Objectives: To determine whether plant-derived cannabis medicinal extracts (CME) can alleviate neurogenic symptoms unresponsive to standard treatment, and to quantify adverse effects.
Design: A consecutive series of double-blind, randomized, placebo-controlled single-patient cross-over trials with two-week treatment periods.
Setting: Patients attended as outpatients, but took the CME at home.
Subjects: Twenty-four patients with multiple sclerosis (18), spinal cord injury (4), brachial plexus damage (1), and limb amputation due to neurofibromatosis (1).
Intervention: Whole-plant extracts of delta-9-tetrahydrocannabinol (THC), cannabidiol (CBD), 1:1 CBD:THC, or matched placebo were self-administered by sublingual spray at doses determined by titration against symptom relief or unwanted effects within the range of 2.5-120 mg/24 hours. Measures used: Patients recorded symptom, well-being and intoxication scores on a daily basis using visual analogue scales. At the end of each two-week period an observer rated severity and frequency of symptoms on numerical rating scales, administered standard measures of disability (Barthel Index), mood and cognition, and recorded adverse events.
Results: Pain relief associated with both THC and CBD was significantly superior to placebo.

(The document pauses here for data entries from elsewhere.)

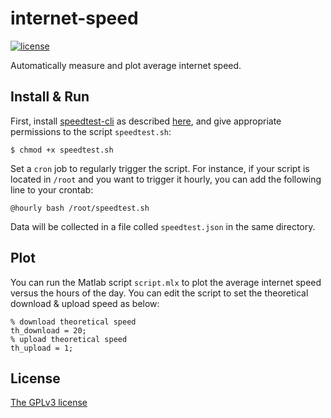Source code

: # internet-speed
[![license](https://img.shields.io/badge/license-GPL3-brightgreen.svg)](https://github.com/asonnino/internet-speed/blob/master/LICENSE)

Automatically measure and plot average internet speed. 

## Install & Run
First, install [speedtest-cli](https://github.com/sivel/speedtest-cli) as described [here](https://github.com/sivel/speedtest-cli#installation), and give appropriate permissions to the script `speedtest.sh`:
```
$ chmod +x speedtest.sh
```
Set a `cron` job to regularly trigger the script. For instance, if your script is located in `/root` and you want to trigger it hourly, you can add the following line to your crontab:
```
@hourly bash /root/speedtest.sh
```
Data will be collected in a file colled `speedtest.json` in the same directory.

## Plot
You can run the Matlab script `script.mlx` to plot the average internet speed versus the hours of the day. You can edit the script to set the theoretical download & upload speed as below:
```
% download theoretical speed
th_download = 20;
% upload theoretical speed
th_upload = 1;
```

## License
[The GPLv3 license](https://www.gnu.org/licenses/gpl-3.0.en.html)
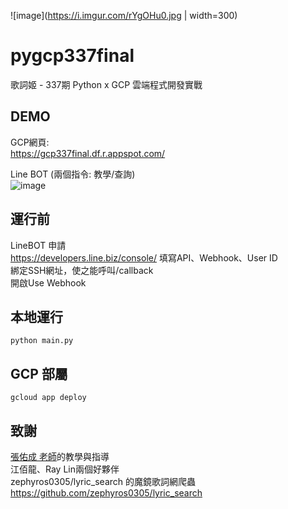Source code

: ![image](https://i.imgur.com/rYgOHu0.jpg | width=300)
# pygcp337final
歌詞姬 - 337期 Python x GCP 雲端程式開發實戰

## DEMO
GCP網頁:  <br />
https://gcp337final.df.r.appspot.com/

Line BOT (兩個指令: 教學/查詢)  <br />
![image](https://i.imgur.com/YBKeoWK.png)

## 運行前
LineBOT 申請  <br />
https://developers.line.biz/console/
填寫API、Webhook、User ID  <br />
綁定SSH網址，使之能呼叫/callback  <br />
開啟Use Webhook

## 本地運行
```
python main.py
```

## GCP 部屬
```
gcloud app deploy
```

## 致謝
[張佑成 老師](https://train.csie.ntu.edu.tw/train/teacher.php?id=100)的教學與指導  <br />
江佰龍、Ray Lin兩個好夥伴  <br />
zephyros0305/lyric_search 的魔鏡歌詞網爬蟲  <br />
https://github.com/zephyros0305/lyric_search
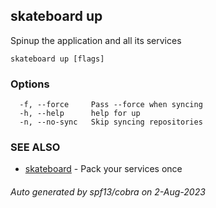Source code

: ## skateboard up

Spinup the application and all its services

```
skateboard up [flags]
```

### Options

```
  -f, --force     Pass --force when syncing
  -h, --help      help for up
  -n, --no-sync   Skip syncing repositories
```

### SEE ALSO

* [skateboard](skateboard.md)	 - Pack your services once

###### Auto generated by spf13/cobra on 2-Aug-2023
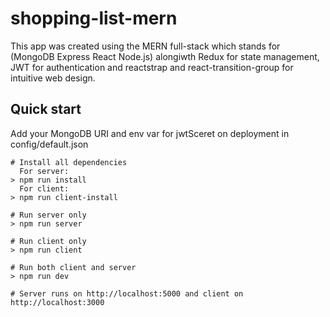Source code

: # shopping-list-mern

This app was created using the MERN full-stack which stands for (MongoDB Express React Node.js) alongiwth Redux for state management, JWT for authentication and reactstrap and react-transition-group for intuitive web design.

## Quick start

Add your MongoDB URI and env var for jwtSceret on deployment in config/default.json

```
# Install all dependencies
  For server:
> npm run install
  For client:
> npm run client-install

# Run server only
> npm run server

# Run client only
> npm run client

# Run both client and server
> npm run dev

# Server runs on http://localhost:5000 and client on http://localhost:3000

```
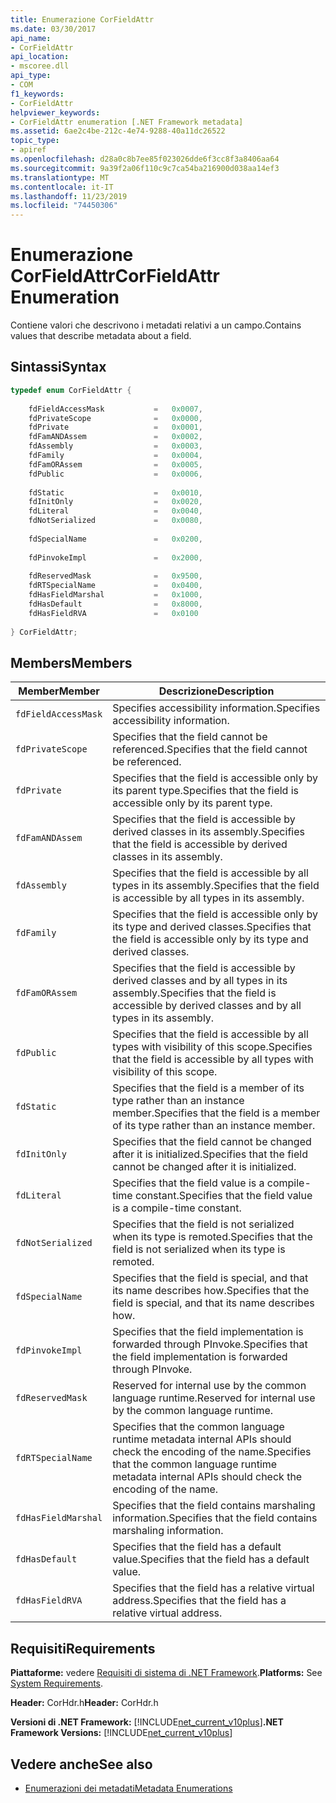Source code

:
 ```yaml
---
title: Enumerazione CorFieldAttr
ms.date: 03/30/2017
api_name:
- CorFieldAttr
api_location:
- mscoree.dll
api_type:
- COM
f1_keywords:
- CorFieldAttr
helpviewer_keywords:
- CorFieldAttr enumeration [.NET Framework metadata]
ms.assetid: 6ae2c4be-212c-4e74-9288-40a11dc26522
topic_type:
- apiref
ms.openlocfilehash: d28a0c8b7ee85f023026dde6f3cc8f3a8406aa64
ms.sourcegitcommit: 9a39f2a06f110c9c7ca54ba216900d038aa14ef3
ms.translationtype: MT
ms.contentlocale: it-IT
ms.lasthandoff: 11/23/2019
ms.locfileid: "74450306"
---
```

# <a name="corfieldattr-enumeration"></a><span data-ttu-id="330fc-102">Enumerazione CorFieldAttr</span><span class="sxs-lookup"><span data-stu-id="330fc-102">CorFieldAttr Enumeration</span></span>
<span data-ttu-id="330fc-103">Contiene valori che descrivono i metadati relativi a un campo.</span><span class="sxs-lookup"><span data-stu-id="330fc-103">Contains values that describe metadata about a field.</span></span>  
  
## <a name="syntax"></a><span data-ttu-id="330fc-104">Sintassi</span><span class="sxs-lookup"><span data-stu-id="330fc-104">Syntax</span></span>  
  
```cpp  
typedef enum CorFieldAttr {  
  
    fdFieldAccessMask           =   0x0007,  
    fdPrivateScope              =   0x0000,  
    fdPrivate                   =   0x0001,  
    fdFamANDAssem               =   0x0002,  
    fdAssembly                  =   0x0003,  
    fdFamily                    =   0x0004,  
    fdFamORAssem                =   0x0005,  
    fdPublic                    =   0x0006,  
  
    fdStatic                    =   0x0010,  
    fdInitOnly                  =   0x0020,  
    fdLiteral                   =   0x0040,  
    fdNotSerialized             =   0x0080,  
  
    fdSpecialName               =   0x0200,  
  
    fdPinvokeImpl               =   0x2000,  
  
    fdReservedMask              =   0x9500,  
    fdRTSpecialName             =   0x0400,  
    fdHasFieldMarshal           =   0x1000,  
    fdHasDefault                =   0x8000,  
    fdHasFieldRVA               =   0x0100  
  
} CorFieldAttr;  
```  
  
## <a name="members"></a><span data-ttu-id="330fc-105">Members</span><span class="sxs-lookup"><span data-stu-id="330fc-105">Members</span></span>  
  
|<span data-ttu-id="330fc-106">Member</span><span class="sxs-lookup"><span data-stu-id="330fc-106">Member</span></span>|<span data-ttu-id="330fc-107">Descrizione</span><span class="sxs-lookup"><span data-stu-id="330fc-107">Description</span></span>|  
|------------|-----------------|  
|`fdFieldAccessMask`|<span data-ttu-id="330fc-108">Specifies accessibility information.</span><span class="sxs-lookup"><span data-stu-id="330fc-108">Specifies accessibility information.</span></span>|  
|`fdPrivateScope`|<span data-ttu-id="330fc-109">Specifies that the field cannot be referenced.</span><span class="sxs-lookup"><span data-stu-id="330fc-109">Specifies that the field cannot be referenced.</span></span>|  
|`fdPrivate`|<span data-ttu-id="330fc-110">Specifies that the field is accessible only by its parent type.</span><span class="sxs-lookup"><span data-stu-id="330fc-110">Specifies that the field is accessible only by its parent type.</span></span>|  
|`fdFamANDAssem`|<span data-ttu-id="330fc-111">Specifies that the field is accessible by derived classes in its assembly.</span><span class="sxs-lookup"><span data-stu-id="330fc-111">Specifies that the field is accessible by derived classes in its assembly.</span></span>|  
|`fdAssembly`|<span data-ttu-id="330fc-112">Specifies that the field is accessible by all types in its assembly.</span><span class="sxs-lookup"><span data-stu-id="330fc-112">Specifies that the field is accessible by all types in its assembly.</span></span>|  
|`fdFamily`|<span data-ttu-id="330fc-113">Specifies that the field is accessible only by its type and derived classes.</span><span class="sxs-lookup"><span data-stu-id="330fc-113">Specifies that the field is accessible only by its type and derived classes.</span></span>|  
|`fdFamORAssem`|<span data-ttu-id="330fc-114">Specifies that the field is accessible by derived classes and by all types in its assembly.</span><span class="sxs-lookup"><span data-stu-id="330fc-114">Specifies that the field is accessible by derived classes and by all types in its assembly.</span></span>|  
|`fdPublic`|<span data-ttu-id="330fc-115">Specifies that the field is accessible by all types with visibility of this scope.</span><span class="sxs-lookup"><span data-stu-id="330fc-115">Specifies that the field is accessible by all types with visibility of this scope.</span></span>|  
|`fdStatic`|<span data-ttu-id="330fc-116">Specifies that the field is a member of its type rather than an instance member.</span><span class="sxs-lookup"><span data-stu-id="330fc-116">Specifies that the field is a member of its type rather than an instance member.</span></span>|  
|`fdInitOnly`|<span data-ttu-id="330fc-117">Specifies that the field cannot be changed after it is initialized.</span><span class="sxs-lookup"><span data-stu-id="330fc-117">Specifies that the field cannot be changed after it is initialized.</span></span>|  
|`fdLiteral`|<span data-ttu-id="330fc-118">Specifies that the field value is a compile-time constant.</span><span class="sxs-lookup"><span data-stu-id="330fc-118">Specifies that the field value is a compile-time constant.</span></span>|  
|`fdNotSerialized`|<span data-ttu-id="330fc-119">Specifies that the field is not serialized when its type is remoted.</span><span class="sxs-lookup"><span data-stu-id="330fc-119">Specifies that the field is not serialized when its type is remoted.</span></span>|  
|`fdSpecialName`|<span data-ttu-id="330fc-120">Specifies that the field is special, and that its name describes how.</span><span class="sxs-lookup"><span data-stu-id="330fc-120">Specifies that the field is special, and that its name describes how.</span></span>|  
|`fdPinvokeImpl`|<span data-ttu-id="330fc-121">Specifies that the field implementation is forwarded through PInvoke.</span><span class="sxs-lookup"><span data-stu-id="330fc-121">Specifies that the field implementation is forwarded through PInvoke.</span></span>|  
|`fdReservedMask`|<span data-ttu-id="330fc-122">Reserved for internal use by the common language runtime.</span><span class="sxs-lookup"><span data-stu-id="330fc-122">Reserved for internal use by the common language runtime.</span></span>|  
|`fdRTSpecialName`|<span data-ttu-id="330fc-123">Specifies that the common language runtime metadata internal APIs should check the encoding of the name.</span><span class="sxs-lookup"><span data-stu-id="330fc-123">Specifies that the common language runtime metadata internal APIs should check the encoding of the name.</span></span>|  
|`fdHasFieldMarshal`|<span data-ttu-id="330fc-124">Specifies that the field contains marshaling information.</span><span class="sxs-lookup"><span data-stu-id="330fc-124">Specifies that the field contains marshaling information.</span></span>|  
|`fdHasDefault`|<span data-ttu-id="330fc-125">Specifies that the field has a default value.</span><span class="sxs-lookup"><span data-stu-id="330fc-125">Specifies that the field has a default value.</span></span>|  
|`fdHasFieldRVA`|<span data-ttu-id="330fc-126">Specifies that the field has a relative virtual address.</span><span class="sxs-lookup"><span data-stu-id="330fc-126">Specifies that the field has a relative virtual address.</span></span>|  
  
## <a name="requirements"></a><span data-ttu-id="330fc-127">Requisiti</span><span class="sxs-lookup"><span data-stu-id="330fc-127">Requirements</span></span>  
 <span data-ttu-id="330fc-128">**Piattaforme:** vedere [Requisiti di sistema di .NET Framework](../../../../docs/framework/get-started/system-requirements.md).</span><span class="sxs-lookup"><span data-stu-id="330fc-128">**Platforms:** See [System Requirements](../../../../docs/framework/get-started/system-requirements.md).</span></span>  
  
 <span data-ttu-id="330fc-129">**Header:** CorHdr.h</span><span class="sxs-lookup"><span data-stu-id="330fc-129">**Header:** CorHdr.h</span></span>  
  
 <span data-ttu-id="330fc-130">**Versioni di .NET Framework:** [!INCLUDE[net_current_v10plus](../../../../includes/net-current-v10plus-md.md)]</span><span class="sxs-lookup"><span data-stu-id="330fc-130">**.NET Framework Versions:** [!INCLUDE[net_current_v10plus](../../../../includes/net-current-v10plus-md.md)]</span></span>  
  
## <a name="see-also"></a><span data-ttu-id="330fc-131">Vedere anche</span><span class="sxs-lookup"><span data-stu-id="330fc-131">See also</span></span>

- [<span data-ttu-id="330fc-132">Enumerazioni dei metadati</span><span class="sxs-lookup"><span data-stu-id="330fc-132">Metadata Enumerations</span></span>](../../../../docs/framework/unmanaged-api/metadata/metadata-enumerations.md)
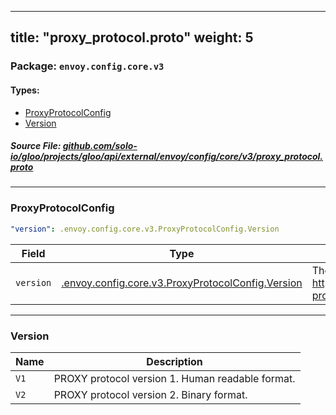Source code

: 
---
title: "proxy_protocol.proto"
weight: 5
---

<!-- Code generated by solo-kit. DO NOT EDIT. -->


### Package: `envoy.config.core.v3` 
#### Types:


- [ProxyProtocolConfig](#proxyprotocolconfig)
- [Version](#version)
  



##### Source File: [github.com/solo-io/gloo/projects/gloo/api/external/envoy/config/core/v3/proxy_protocol.proto](https://github.com/solo-io/gloo/blob/master/projects/gloo/api/external/envoy/config/core/v3/proxy_protocol.proto)





---
### ProxyProtocolConfig



```yaml
"version": .envoy.config.core.v3.ProxyProtocolConfig.Version

```

| Field | Type | Description |
| ----- | ---- | ----------- | 
| `version` | [.envoy.config.core.v3.ProxyProtocolConfig.Version](../proxy_protocol.proto.sk/#version) | The PROXY protocol version to use. See https://www.haproxy.org/download/2.1/doc/proxy-protocol.txt for details. |




---
### Version



| Name | Description |
| ----- | ----------- | 
| `V1` | PROXY protocol version 1. Human readable format. |
| `V2` | PROXY protocol version 2. Binary format. |





<!-- Start of HubSpot Embed Code -->
<script type="text/javascript" id="hs-script-loader" async defer src="//js.hs-scripts.com/5130874.js"></script>
<!-- End of HubSpot Embed Code -->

Impaired bladder control, muscle spasms and spasticity were improved by CME in some patients with these symptoms. Three patients had transient hypotension and intoxication with rapid initial dosing of THC-containing CME.
Conclusions: Cannabis medicinal extracts can improve neurogenic symptoms unresponsive to standard treatments. Unwanted effects are predictable and generally well tolerated. Larger scale studies are warranted to confirm these findings.